### Instructions for the task
Wherever the word "apenas" occurs in the listing, copy the whole line.

### Available records

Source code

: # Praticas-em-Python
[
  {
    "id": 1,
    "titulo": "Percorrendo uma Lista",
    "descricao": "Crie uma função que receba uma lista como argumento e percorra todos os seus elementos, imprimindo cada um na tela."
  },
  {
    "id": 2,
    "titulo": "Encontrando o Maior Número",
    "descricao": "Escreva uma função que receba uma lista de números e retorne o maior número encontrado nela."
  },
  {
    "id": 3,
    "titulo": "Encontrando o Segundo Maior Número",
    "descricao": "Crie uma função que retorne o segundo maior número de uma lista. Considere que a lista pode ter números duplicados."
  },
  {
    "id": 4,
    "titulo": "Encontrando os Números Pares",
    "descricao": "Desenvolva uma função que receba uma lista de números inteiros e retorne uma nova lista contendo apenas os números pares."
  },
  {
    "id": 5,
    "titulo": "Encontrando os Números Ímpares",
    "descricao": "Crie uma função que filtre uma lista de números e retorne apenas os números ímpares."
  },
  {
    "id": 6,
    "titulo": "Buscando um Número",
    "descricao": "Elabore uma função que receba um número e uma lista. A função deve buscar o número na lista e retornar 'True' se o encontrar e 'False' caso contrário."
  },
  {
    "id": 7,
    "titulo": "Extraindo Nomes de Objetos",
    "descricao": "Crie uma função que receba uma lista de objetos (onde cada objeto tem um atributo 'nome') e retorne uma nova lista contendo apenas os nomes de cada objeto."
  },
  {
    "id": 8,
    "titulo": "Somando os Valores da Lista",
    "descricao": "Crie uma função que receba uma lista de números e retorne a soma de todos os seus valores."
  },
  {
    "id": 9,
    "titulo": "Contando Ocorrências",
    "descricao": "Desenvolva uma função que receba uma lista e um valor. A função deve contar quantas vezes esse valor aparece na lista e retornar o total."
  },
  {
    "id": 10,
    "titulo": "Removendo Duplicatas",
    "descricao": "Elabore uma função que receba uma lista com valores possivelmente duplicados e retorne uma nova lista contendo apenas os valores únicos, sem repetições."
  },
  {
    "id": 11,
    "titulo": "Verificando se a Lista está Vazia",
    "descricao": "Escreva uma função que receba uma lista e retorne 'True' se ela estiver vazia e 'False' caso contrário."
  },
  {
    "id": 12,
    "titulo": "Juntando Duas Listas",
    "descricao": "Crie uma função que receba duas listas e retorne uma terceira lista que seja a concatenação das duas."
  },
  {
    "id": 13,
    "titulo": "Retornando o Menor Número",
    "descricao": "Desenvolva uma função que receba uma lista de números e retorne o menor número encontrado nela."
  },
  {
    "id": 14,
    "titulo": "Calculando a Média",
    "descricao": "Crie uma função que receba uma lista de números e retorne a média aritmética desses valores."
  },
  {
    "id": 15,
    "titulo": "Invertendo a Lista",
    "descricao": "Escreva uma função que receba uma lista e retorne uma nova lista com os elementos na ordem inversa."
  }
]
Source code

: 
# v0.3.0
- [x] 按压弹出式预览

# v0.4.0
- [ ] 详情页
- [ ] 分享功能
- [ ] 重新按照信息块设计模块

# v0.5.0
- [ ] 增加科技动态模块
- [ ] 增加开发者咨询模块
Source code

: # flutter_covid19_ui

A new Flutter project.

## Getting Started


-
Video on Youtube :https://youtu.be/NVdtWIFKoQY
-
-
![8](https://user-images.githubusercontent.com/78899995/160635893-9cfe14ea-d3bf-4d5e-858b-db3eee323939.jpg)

### Solution to this problem
    "descricao": "Desenvolva uma função que receba uma lista de números inteiros e retorne uma nova lista contendo apenas os números pares."
    "descricao": "Crie uma função que filtre uma lista de números e retorne apenas os números ímpares."
    "descricao": "Crie uma função que receba uma lista de objetos (onde cada objeto tem um atributo 'nome') e retorne uma nova lista contendo apenas os nomes de cada objeto."
    "descricao": "Elabore uma função que receba uma lista com valores possivelmente duplicados e retorne uma nova lista contendo apenas os valores únicos, sem repetições."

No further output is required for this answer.